▶ Task instructions
An exact copy of the data is required; the images should not appear in it.

Source records
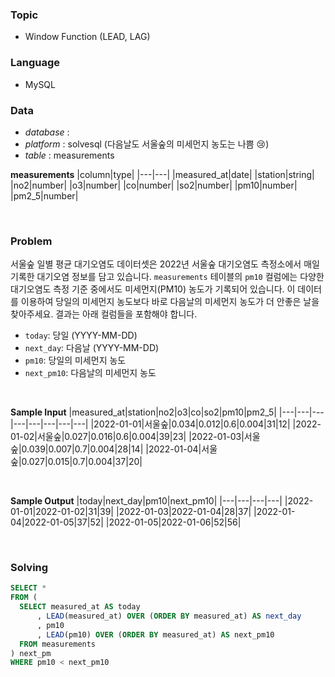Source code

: ### Topic
- Window Function (LEAD, LAG)
  
### Language
- MySQL

### Data
- *database* : 
- *platform* : solvesql (다음날도 서울숲의 미세먼지 농도는 나쁨 😢)
- *table* : measurements

**measurements**
|column|type|
|---|---|
|measured_at|date|
|station|string|
|no2|number|
|o3|number|
|co|number|
|so2|number|
|pm10|number|
|pm2_5|number|


<br>

### Problem 
서울숲 일별 평균 대기오염도 데이터셋은 2022년 서울숲 대기오염도 측정소에서 매일 기록한 대기오염 정보를 담고 있습니다.
`measurements` 테이블의 `pm10` 컬럼에는 다양한 대기오염도 측정 기준 중에서도 미세먼지(PM10) 농도가 기록되어 있습니다. 이 데이터를 이용하여 당일의 미세먼지 농도보다 바로 다음날의 미세먼지 농도가 더 안좋은 날을 찾아주세요. 결과는 아래 컬럼들을 포함해야 합니다.
- `today`: 당일 (YYYY-MM-DD)
- `next_day`: 다음날 (YYYY-MM-DD)
- `pm10`: 당일의 미세먼지 농도
- `next_pm10`: 다음날의 미세먼지 농도

<br>

**Sample Input**
|measured_at|station|no2|o3|co|so2|pm10|pm2_5|
|---|---|---|---|---|---|---|---|
|2022-01-01|서울숲|0.034|0.012|0.6|0.004|31|12|
|2022-01-02|서울숲|0.027|0.016|0.6|0.004|39|23|
|2022-01-03|서울숲|0.039|0.007|0.7|0.004|28|14|
|2022-01-04|서울숲|0.027|0.015|0.7|0.004|37|20|

<br>

**Sample Output**
|today|next_day|pm10|next_pm10|
|---|---|---|---|
|2022-01-01|2022-01-02|31|39|
|2022-01-03|2022-01-04|28|37|
|2022-01-04|2022-01-05|37|52|
|2022-01-05|2022-01-06|52|56|


<br>

### Solving
```sql
SELECT *
FROM (
  SELECT measured_at AS today
      , LEAD(measured_at) OVER (ORDER BY measured_at) AS next_day
      , pm10
      , LEAD(pm10) OVER (ORDER BY measured_at) AS next_pm10
  FROM measurements
) next_pm
WHERE pm10 < next_pm10
```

▶ Response for this exercise
Source code

: ### Topic
- Window Function (LEAD, LAG)
  
### Language
- MySQL

### Data
- *database* : 
- *platform* : solvesql (다음날도 서울숲의 미세먼지 농도는 나쁨 😢)
- *table* : measurements

**measurements**
|column|type|
|---|---|
|measured_at|date|
|station|string|
|no2|number|
|o3|number|
|co|number|
|so2|number|
|pm10|number|
|pm2_5|number|


<br>

### Problem 
서울숲 일별 평균 대기오염도 데이터셋은 2022년 서울숲 대기오염도 측정소에서 매일 기록한 대기오염 정보를 담고 있습니다.
`measurements` 테이블의 `pm10` 컬럼에는 다양한 대기오염도 측정 기준 중에서도 미세먼지(PM10) 농도가 기록되어 있습니다. 이 데이터를 이용하여 당일의 미세먼지 농도보다 바로 다음날의 미세먼지 농도가 더 안좋은 날을 찾아주세요. 결과는 아래 컬럼들을 포함해야 합니다.
- `today`: 당일 (YYYY-MM-DD)
- `next_day`: 다음날 (YYYY-MM-DD)
- `pm10`: 당일의 미세먼지 농도
- `next_pm10`: 다음날의 미세먼지 농도

<br>

**Sample Input**
|measured_at|station|no2|o3|co|so2|pm10|pm2_5|
|---|---|---|---|---|---|---|---|
|2022-01-01|서울숲|0.034|0.012|0.6|0.004|31|12|
|2022-01-02|서울숲|0.027|0.016|0.6|0.004|39|23|
|2022-01-03|서울숲|0.039|0.007|0.7|0.004|28|14|
|2022-01-04|서울숲|0.027|0.015|0.7|0.004|37|20|

<br>

**Sample Output**
|today|next_day|pm10|next_pm10|
|---|---|---|---|
|2022-01-01|2022-01-02|31|39|
|2022-01-03|2022-01-04|28|37|
|2022-01-04|2022-01-05|37|52|
|2022-01-05|2022-01-06|52|56|


<br>

### Solving
```sql
SELECT *
FROM (
  SELECT measured_at AS today
      , LEAD(measured_at) OVER (ORDER BY measured_at) AS next_day
      , pm10
      , LEAD(pm10) OVER (ORDER BY measured_at) AS next_pm10
  FROM measurements
) next_pm
WHERE pm10 < next_pm10
```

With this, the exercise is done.